▶ **EXERCISE BRIEF**:
Begin at the line containing "Various methods have" in the entries below and end at the line containing "While these works"; transcribe that range exactly and nothing outside it.
*** DATASET RECORDS
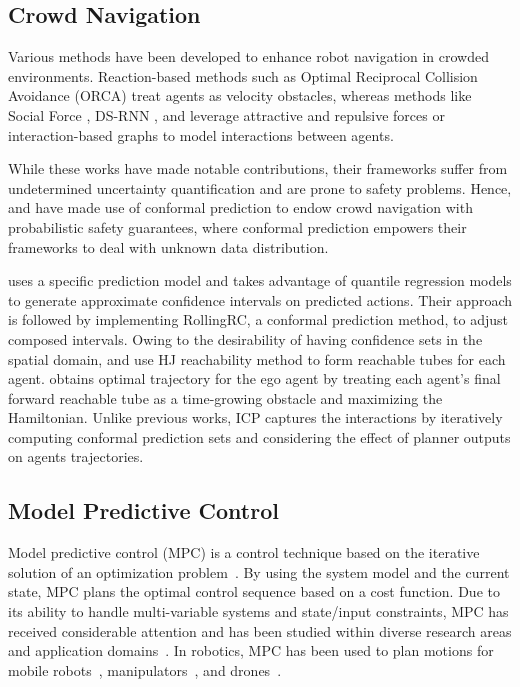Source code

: \subsection{Crowd Navigation}
Various methods have been developed to enhance robot navigation in crowded environments. Reaction-based methods such as Optimal Reciprocal Collision Avoidance (ORCA) \cite{van2011reciprocal} treat agents as velocity obstacles, whereas methods like Social Force \cite{helbing1995social}, DS-RNN \cite{liu2021decentralized}, and \cite{liu2023intention} leverage attractive and repulsive forces or interaction-based graphs to model interactions between agents.

While these works have made notable contributions, their frameworks suffer from undetermined uncertainty quantification and are prone to safety problems. Hence, \cite{lindemann2023safe} and \cite{Muthali2023Multi-agent} have made use of conformal prediction to endow crowd navigation with probabilistic safety guarantees, where conformal prediction empowers their frameworks to deal with unknown data distribution.

\cite{Muthali2023Multi-agent} uses a specific prediction model and takes advantage of quantile regression models to generate approximate confidence intervals on predicted actions. Their approach is followed by implementing RollingRC, a conformal prediction method, to adjust composed intervals. Owing to the desirability of having confidence sets in the spatial domain, \cite{Muthali2023Multi-agent} and \cite{lin2024verification} use HJ reachability method to form reachable tubes for each agent. \cite{Muthali2023Multi-agent} obtains optimal trajectory for the ego agent by treating each agent's final forward reachable tube as a time-growing obstacle and maximizing the Hamiltonian.
Unlike previous works, ICP captures the interactions by iteratively computing conformal prediction sets and considering the effect of planner outputs on agents trajectories. 

\subsection{Model Predictive Control}
Model predictive control (MPC) is a control technique based on the iterative solution of an optimization problem~\cite{bemporad2007robust}. By using the system model and the current state, MPC plans the optimal control sequence based on a cost function. Due to its ability to handle multi-variable systems and state/input constraints, MPC has received considerable attention and has been studied within diverse research areas and application domains~\cite{garcia1989model,qin2003survey}. In robotics, MPC has been used to plan motions for mobile robots~\cite{chen2021interactive,sivakumar2021learned}, manipulators~\cite{incremona2017mpc}, and drones~\cite{ji2022robust,kamel2017robust}.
******
▶ **SOLUTION FOR THIS EXERCISE**:
Various methods have been developed to enhance robot navigation in crowded environments. Reaction-based methods such as Optimal Reciprocal Collision Avoidance (ORCA) \cite{van2011reciprocal} treat agents as velocity obstacles, whereas methods like Social Force \cite{helbing1995social}, DS-RNN \cite{liu2021decentralized}, and \cite{liu2023intention} leverage attractive and repulsive forces or interaction-based graphs to model interactions between agents.

While these works have made notable contributions, their frameworks suffer from undetermined uncertainty quantification and are prone to safety problems. Hence, \cite{lindemann2023safe} and \cite{Muthali2023Multi-agent} have made use of conformal prediction to endow crowd navigation with probabilistic safety guarantees, where conformal prediction empowers their frameworks to deal with unknown data distribution.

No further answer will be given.